**What is needed**
Each time a line of the listing holds "form", copy that line.
**********
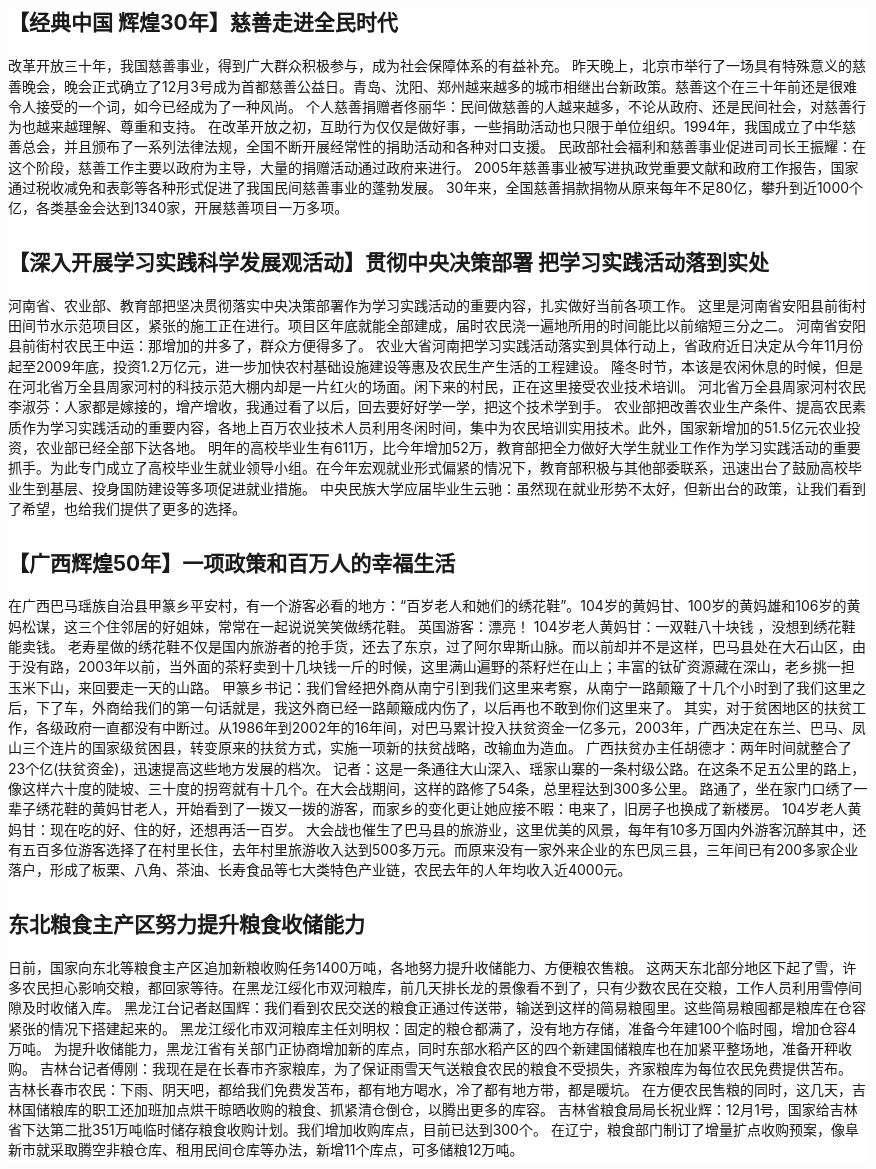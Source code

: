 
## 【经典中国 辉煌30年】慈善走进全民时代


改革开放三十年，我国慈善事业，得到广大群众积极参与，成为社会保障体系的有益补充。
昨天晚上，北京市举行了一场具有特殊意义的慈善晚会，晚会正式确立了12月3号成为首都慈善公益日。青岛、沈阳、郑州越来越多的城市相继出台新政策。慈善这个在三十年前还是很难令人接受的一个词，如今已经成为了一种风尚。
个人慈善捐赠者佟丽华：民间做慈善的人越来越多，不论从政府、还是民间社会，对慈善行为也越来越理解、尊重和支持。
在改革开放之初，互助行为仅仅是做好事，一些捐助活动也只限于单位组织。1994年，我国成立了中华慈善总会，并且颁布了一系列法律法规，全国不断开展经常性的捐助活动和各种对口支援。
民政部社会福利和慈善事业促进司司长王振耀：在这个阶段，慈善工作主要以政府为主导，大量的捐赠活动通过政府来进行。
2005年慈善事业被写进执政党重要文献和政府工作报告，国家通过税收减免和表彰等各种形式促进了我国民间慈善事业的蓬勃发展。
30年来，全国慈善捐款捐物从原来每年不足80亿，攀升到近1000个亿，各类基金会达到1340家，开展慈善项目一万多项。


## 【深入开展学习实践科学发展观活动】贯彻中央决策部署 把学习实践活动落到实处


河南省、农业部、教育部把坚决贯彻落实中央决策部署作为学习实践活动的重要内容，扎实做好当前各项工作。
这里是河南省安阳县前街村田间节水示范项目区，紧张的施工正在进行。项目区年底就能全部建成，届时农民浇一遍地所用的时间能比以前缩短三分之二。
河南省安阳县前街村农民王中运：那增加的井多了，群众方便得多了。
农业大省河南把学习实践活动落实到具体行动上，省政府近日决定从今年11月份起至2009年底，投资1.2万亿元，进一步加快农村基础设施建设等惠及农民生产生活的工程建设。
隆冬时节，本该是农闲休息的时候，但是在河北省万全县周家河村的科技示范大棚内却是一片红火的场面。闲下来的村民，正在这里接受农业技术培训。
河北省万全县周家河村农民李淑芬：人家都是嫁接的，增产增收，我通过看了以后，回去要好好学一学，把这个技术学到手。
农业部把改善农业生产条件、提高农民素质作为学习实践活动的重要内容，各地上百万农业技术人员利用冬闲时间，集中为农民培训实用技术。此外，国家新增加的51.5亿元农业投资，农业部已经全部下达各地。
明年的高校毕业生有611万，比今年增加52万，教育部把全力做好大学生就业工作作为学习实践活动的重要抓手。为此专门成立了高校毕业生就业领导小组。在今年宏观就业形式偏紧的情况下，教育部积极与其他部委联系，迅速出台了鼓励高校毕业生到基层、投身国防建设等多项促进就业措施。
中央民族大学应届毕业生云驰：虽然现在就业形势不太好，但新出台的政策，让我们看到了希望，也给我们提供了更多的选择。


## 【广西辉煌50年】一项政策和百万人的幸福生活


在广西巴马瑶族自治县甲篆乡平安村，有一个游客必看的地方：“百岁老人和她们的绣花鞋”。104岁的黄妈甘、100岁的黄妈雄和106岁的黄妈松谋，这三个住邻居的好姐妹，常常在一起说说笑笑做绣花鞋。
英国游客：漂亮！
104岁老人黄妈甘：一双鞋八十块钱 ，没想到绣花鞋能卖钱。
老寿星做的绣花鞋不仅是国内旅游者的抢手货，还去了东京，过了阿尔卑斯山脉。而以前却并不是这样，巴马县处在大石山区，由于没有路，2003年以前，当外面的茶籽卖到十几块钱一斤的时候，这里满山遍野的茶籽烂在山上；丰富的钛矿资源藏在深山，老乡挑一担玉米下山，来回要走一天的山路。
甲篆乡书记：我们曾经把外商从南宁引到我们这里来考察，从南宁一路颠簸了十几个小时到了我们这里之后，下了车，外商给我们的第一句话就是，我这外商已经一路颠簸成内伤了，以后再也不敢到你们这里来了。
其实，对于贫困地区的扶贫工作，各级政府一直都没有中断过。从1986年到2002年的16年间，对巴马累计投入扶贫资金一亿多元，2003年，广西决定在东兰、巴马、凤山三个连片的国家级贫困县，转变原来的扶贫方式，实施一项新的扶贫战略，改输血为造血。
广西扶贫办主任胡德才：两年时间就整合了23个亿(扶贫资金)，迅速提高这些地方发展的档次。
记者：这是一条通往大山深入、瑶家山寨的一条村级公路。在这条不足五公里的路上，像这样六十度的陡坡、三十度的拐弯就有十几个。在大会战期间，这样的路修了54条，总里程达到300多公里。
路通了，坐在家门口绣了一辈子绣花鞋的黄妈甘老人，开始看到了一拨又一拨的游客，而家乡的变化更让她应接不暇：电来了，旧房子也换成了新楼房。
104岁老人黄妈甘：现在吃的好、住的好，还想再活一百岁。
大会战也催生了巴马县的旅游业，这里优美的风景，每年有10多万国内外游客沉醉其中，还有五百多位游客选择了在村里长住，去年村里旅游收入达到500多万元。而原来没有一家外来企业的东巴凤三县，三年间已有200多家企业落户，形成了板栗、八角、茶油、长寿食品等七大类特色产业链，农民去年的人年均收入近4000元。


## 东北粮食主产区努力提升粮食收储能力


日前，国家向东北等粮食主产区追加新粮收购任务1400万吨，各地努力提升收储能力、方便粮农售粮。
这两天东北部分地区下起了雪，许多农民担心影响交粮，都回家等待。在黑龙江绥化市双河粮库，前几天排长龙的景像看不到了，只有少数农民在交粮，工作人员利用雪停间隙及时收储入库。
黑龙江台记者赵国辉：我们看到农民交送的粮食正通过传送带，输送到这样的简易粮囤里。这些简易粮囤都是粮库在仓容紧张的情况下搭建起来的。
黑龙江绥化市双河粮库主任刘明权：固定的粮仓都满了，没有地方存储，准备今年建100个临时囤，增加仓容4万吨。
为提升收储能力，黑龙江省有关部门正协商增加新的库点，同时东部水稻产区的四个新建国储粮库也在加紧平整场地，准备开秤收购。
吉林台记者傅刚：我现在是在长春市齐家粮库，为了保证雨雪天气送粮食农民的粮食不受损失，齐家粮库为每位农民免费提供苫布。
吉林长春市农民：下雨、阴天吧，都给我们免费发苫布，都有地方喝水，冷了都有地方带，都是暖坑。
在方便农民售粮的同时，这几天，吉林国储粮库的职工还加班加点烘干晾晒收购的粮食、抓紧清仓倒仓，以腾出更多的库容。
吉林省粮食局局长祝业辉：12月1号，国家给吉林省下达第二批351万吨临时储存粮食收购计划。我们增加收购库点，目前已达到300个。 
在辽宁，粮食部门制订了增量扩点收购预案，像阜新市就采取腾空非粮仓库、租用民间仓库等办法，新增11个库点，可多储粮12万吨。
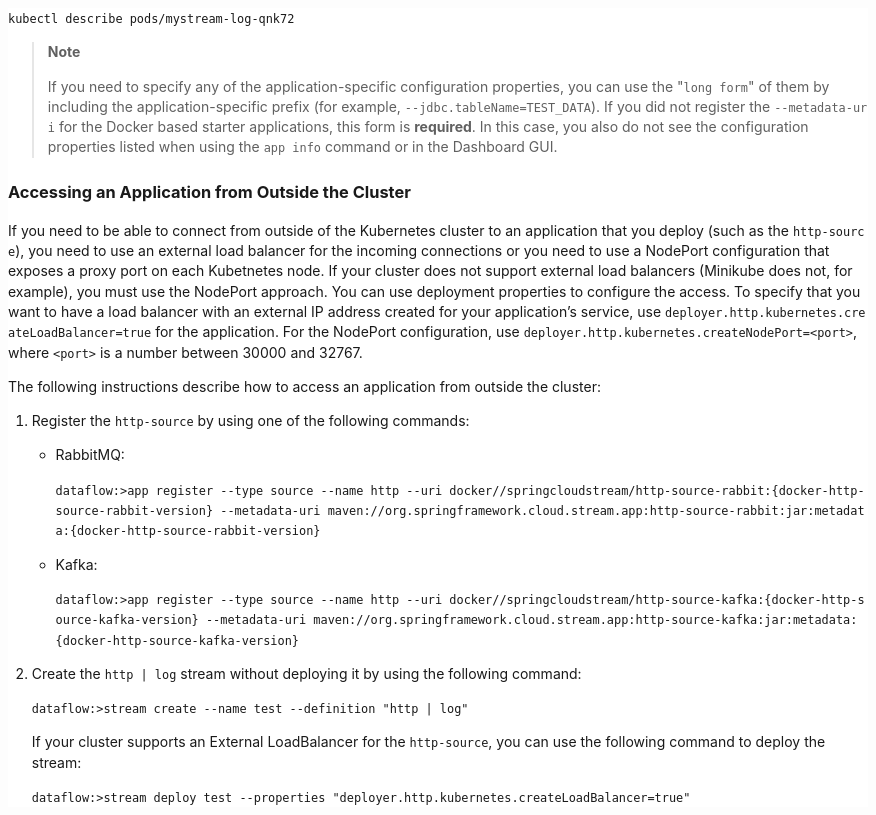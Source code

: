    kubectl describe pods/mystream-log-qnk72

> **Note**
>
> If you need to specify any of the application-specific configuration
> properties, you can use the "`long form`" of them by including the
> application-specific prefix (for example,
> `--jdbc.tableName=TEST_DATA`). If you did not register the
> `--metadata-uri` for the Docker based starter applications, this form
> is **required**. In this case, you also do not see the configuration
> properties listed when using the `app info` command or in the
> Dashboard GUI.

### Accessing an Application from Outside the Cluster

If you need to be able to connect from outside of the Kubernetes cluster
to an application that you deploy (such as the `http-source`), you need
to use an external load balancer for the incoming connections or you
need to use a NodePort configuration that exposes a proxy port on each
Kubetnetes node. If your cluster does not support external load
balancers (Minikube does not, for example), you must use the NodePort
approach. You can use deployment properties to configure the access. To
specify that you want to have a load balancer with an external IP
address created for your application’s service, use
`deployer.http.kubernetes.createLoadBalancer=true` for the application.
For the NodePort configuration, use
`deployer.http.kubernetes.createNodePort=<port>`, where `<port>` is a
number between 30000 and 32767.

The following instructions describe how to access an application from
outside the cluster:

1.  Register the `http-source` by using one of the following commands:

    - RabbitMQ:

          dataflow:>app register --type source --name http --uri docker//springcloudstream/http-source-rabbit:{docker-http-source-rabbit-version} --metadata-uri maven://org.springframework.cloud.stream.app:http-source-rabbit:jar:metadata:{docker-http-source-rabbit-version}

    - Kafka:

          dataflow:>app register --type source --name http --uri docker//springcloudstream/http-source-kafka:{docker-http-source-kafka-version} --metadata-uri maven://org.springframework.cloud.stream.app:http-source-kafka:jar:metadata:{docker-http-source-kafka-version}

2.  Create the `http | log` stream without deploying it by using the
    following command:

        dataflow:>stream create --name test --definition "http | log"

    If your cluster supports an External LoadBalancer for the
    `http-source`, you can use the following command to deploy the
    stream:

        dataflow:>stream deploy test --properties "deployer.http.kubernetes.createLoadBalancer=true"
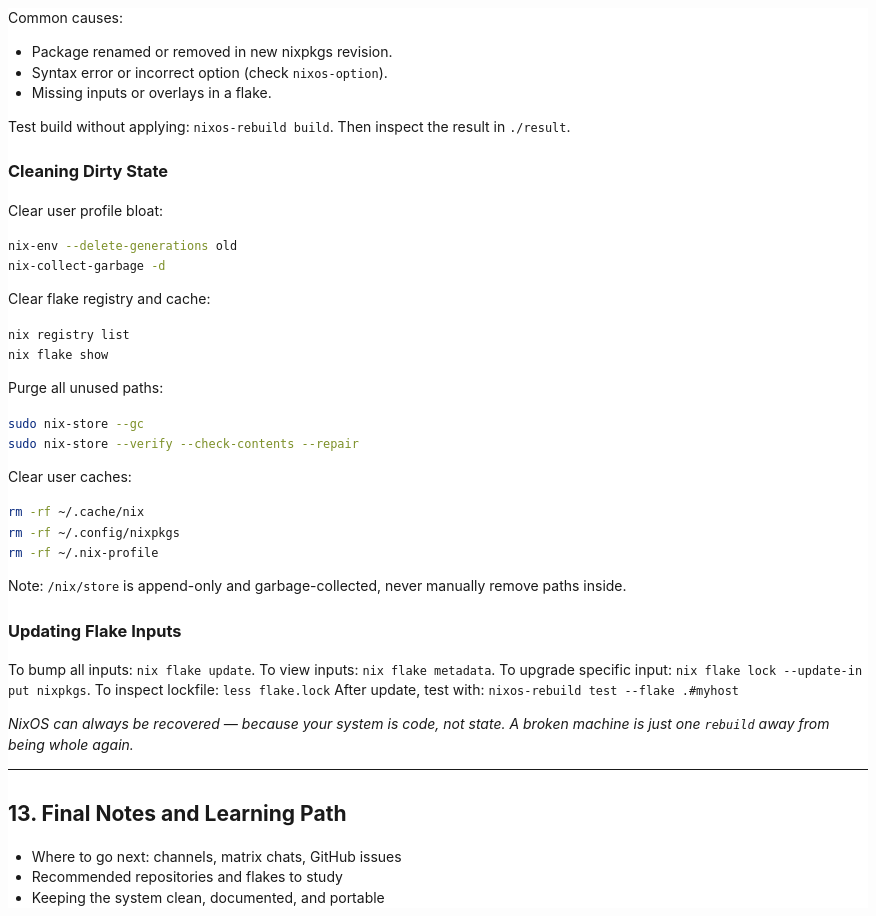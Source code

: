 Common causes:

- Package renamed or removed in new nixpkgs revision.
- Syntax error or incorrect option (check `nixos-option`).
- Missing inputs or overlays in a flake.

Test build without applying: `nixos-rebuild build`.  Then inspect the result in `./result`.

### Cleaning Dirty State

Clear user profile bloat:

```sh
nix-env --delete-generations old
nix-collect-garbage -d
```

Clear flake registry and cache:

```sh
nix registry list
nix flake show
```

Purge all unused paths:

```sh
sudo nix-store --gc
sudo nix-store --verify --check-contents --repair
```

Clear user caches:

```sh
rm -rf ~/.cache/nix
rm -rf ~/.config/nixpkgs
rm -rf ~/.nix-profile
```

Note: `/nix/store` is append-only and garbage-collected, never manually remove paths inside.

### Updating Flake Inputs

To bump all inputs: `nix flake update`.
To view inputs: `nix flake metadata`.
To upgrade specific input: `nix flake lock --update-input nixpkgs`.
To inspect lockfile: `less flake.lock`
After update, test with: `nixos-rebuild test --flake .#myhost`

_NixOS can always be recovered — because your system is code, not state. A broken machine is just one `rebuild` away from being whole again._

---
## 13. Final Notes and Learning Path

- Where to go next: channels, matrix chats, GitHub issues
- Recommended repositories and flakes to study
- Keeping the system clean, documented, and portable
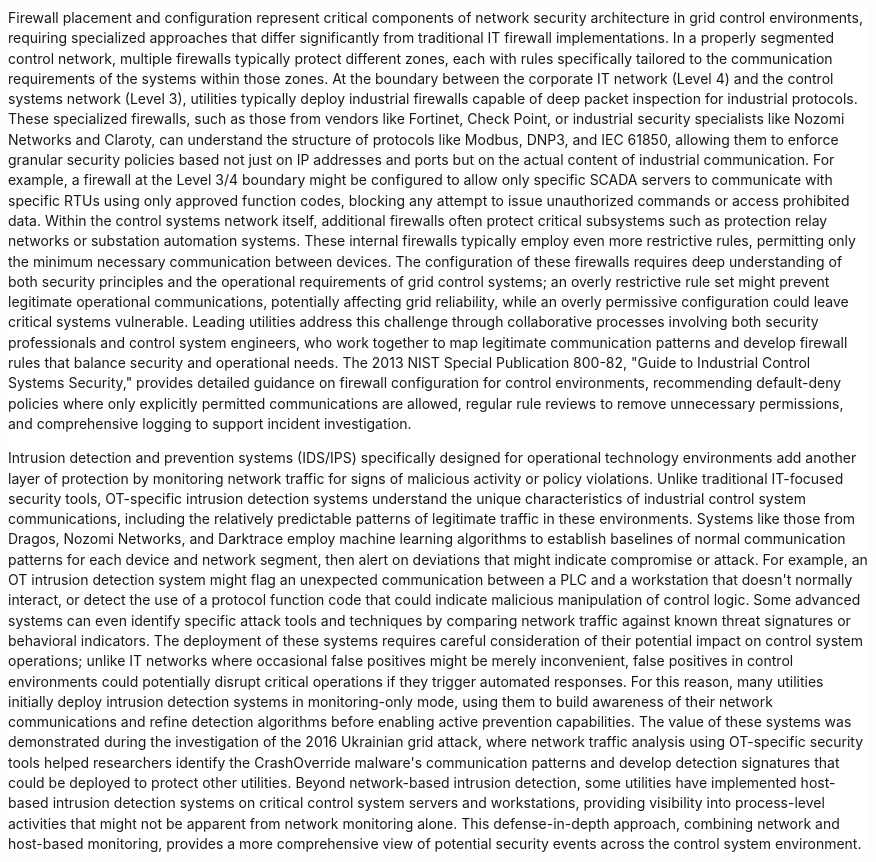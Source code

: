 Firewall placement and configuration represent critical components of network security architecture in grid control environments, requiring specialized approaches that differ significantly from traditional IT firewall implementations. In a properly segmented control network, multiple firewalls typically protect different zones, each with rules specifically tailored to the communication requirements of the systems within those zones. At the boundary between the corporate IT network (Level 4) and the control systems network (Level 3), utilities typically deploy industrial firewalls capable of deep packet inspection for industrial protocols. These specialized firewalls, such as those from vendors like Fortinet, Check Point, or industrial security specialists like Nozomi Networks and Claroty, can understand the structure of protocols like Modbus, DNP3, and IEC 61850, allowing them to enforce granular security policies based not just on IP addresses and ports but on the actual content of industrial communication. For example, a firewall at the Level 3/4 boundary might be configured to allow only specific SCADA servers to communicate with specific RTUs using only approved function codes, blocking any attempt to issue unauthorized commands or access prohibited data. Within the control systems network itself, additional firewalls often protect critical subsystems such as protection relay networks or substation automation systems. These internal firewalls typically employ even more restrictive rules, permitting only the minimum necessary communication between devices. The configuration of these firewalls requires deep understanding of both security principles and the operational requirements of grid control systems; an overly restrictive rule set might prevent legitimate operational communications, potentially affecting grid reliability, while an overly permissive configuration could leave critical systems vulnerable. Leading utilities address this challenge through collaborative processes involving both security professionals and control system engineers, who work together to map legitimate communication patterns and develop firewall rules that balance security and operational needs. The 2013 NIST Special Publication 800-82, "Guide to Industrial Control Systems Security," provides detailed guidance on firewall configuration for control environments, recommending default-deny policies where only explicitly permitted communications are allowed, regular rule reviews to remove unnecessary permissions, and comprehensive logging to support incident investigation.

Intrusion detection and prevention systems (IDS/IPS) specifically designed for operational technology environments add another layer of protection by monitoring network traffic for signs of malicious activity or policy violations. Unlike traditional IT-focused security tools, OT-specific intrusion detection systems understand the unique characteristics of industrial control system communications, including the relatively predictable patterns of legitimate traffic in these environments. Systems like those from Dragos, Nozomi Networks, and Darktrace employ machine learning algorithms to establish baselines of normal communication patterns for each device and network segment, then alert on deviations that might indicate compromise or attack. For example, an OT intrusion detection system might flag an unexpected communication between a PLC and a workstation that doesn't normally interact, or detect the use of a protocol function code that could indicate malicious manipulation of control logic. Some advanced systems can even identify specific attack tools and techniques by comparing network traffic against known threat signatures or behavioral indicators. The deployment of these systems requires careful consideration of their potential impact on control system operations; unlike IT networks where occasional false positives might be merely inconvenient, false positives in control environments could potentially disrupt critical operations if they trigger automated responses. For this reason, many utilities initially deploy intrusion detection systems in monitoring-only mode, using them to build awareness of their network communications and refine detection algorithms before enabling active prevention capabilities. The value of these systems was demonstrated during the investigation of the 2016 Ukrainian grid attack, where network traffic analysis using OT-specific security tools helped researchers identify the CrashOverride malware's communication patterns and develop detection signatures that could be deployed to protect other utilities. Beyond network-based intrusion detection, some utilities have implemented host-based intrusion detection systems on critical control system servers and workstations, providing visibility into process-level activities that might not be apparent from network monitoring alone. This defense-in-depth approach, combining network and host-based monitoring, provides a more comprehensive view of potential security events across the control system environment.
**********
**Problem solution**
> properties, you can use the "`long form`" of them by including the
> `--metadata-uri` for the Docker based starter applications, this form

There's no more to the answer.